Page:Revue des Deux Mondes - 1914 - tome 19.djvu/375

Le texte de cette page a été corrigé et est conforme au fac-similé.

l’enfant était saisi par une étroite discipline sociale et il était forcé de marcher droit. Les herbes avaient beau être tentantes pour la vache et les prunes pour le berger, le maître du champ n’était pas loin pour faire respecter son droit. Une surveillance incessante vous guettait de toutes parts, les haies avaient des oreilles et les buissons des yeux. La moindre faute, un simple mauvais propos étaient signalés à la maison, où, le soir, il fallait régler ses comptes.

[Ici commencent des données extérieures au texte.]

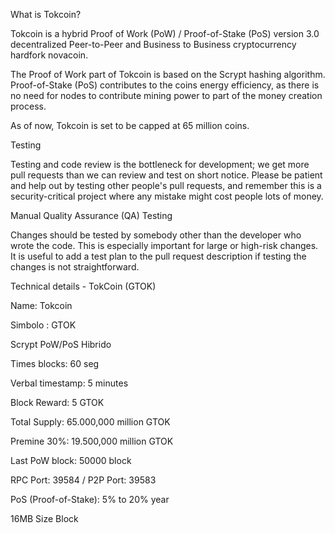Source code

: What is Tokcoin?


Tokcoin is a hybrid Proof of Work (PoW) / Proof-of-Stake (PoS) version 3.0 decentralized Peer-to-Peer and Business to Business cryptocurrency hardfork novacoin.

The Proof of Work part of Tokcoin is based on the Scrypt hashing algorithm. Proof-of-Stake (PoS) contributes to the coins energy efficiency, as there is no need for nodes to contribute mining power to part of the money creation process.

As of now, Tokcoin is set to be capped at 65 million coins.


Testing

Testing and code review is the bottleneck for development; we get more pull requests than we can review and test on short notice. Please be patient and help out by testing other people's pull requests, and remember this is a security-critical project where any mistake might cost people lots of money.

Manual Quality Assurance (QA) Testing

Changes should be tested by somebody other than the developer who wrote the code. This is especially important for large or high-risk changes. It is useful to add a test plan to the pull request description if testing the changes is not straightforward.


Technical details - TokCoin (GTOK)


Name: Tokcoin

Simbolo : GTOK

Scrypt PoW/PoS Hibrido

Times blocks: 60 seg

Verbal timestamp: 5 minutes

Block Reward: 5 GTOK

Total Supply: 65.000,000 million GTOK

Premine 30%: 19.500,000 million GTOK

Last PoW block: 50000 block

RPC Port: 39584 / P2P Port: 39583

PoS (Proof-of-Stake): 5% to 20% year

16MB Size Block
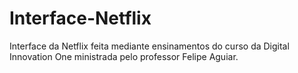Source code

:# Interface-Netflix
Interface da Netflix feita mediante ensinamentos do curso da Digital Innovation One ministrada pelo professor Felipe Aguiar.
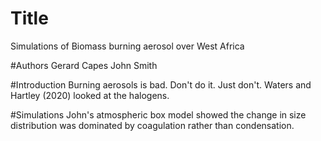 # Title
Simulations of Biomass burning aerosol over West Africa

#Authors
Gerard Capes
John Smith

#Introduction
Burning aerosols is bad. Don't do it. Just don't.
Waters and Hartley (2020) looked at the halogens.

#Simulations
John's atmospheric box model showed the change in size distribution was 
dominated by coagulation rather than condensation.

Comme tout est changé ! A chaque pas, une maison est fermée avec la clôture de jardin renversée et foulée, ou bien le foyer fume encore, mais sans joie et sans espoir. Un couple de vieux l’habite, dont le fils unique est mort « au service, » pauvres maintenant parce que les champs sont mal travaillés et que « tout le monde s’y jette. » L’homme sur un fauteuil, devant la porte, recueille le soleil, et la femme, qui trottine encore, ne peut défendre son jardin contre les déprédations des gamins ni son toit de leurs coups de fronde. Ah ! la tristesse de vieux logis de Gascogne, exposés à toutes les injures, parce qu’il n’y est pas né assez de défenseurs ! Nous sommes devant un fait économique brutal : partout où une population se raréfie, ceux qui restent envahissent les places vides. C’est la loi des vases communicans. N’empêche que l’enfant rencontre moins de barrières, moins d’obligations, moins de tenue et de sévérité sociales. Il y a une sorte de licence inévitable qui prépare mal aux leçons de l’école. Une population grouillante est dangereuse par ses promiscuités ; une population trop clairsemée est défavorable.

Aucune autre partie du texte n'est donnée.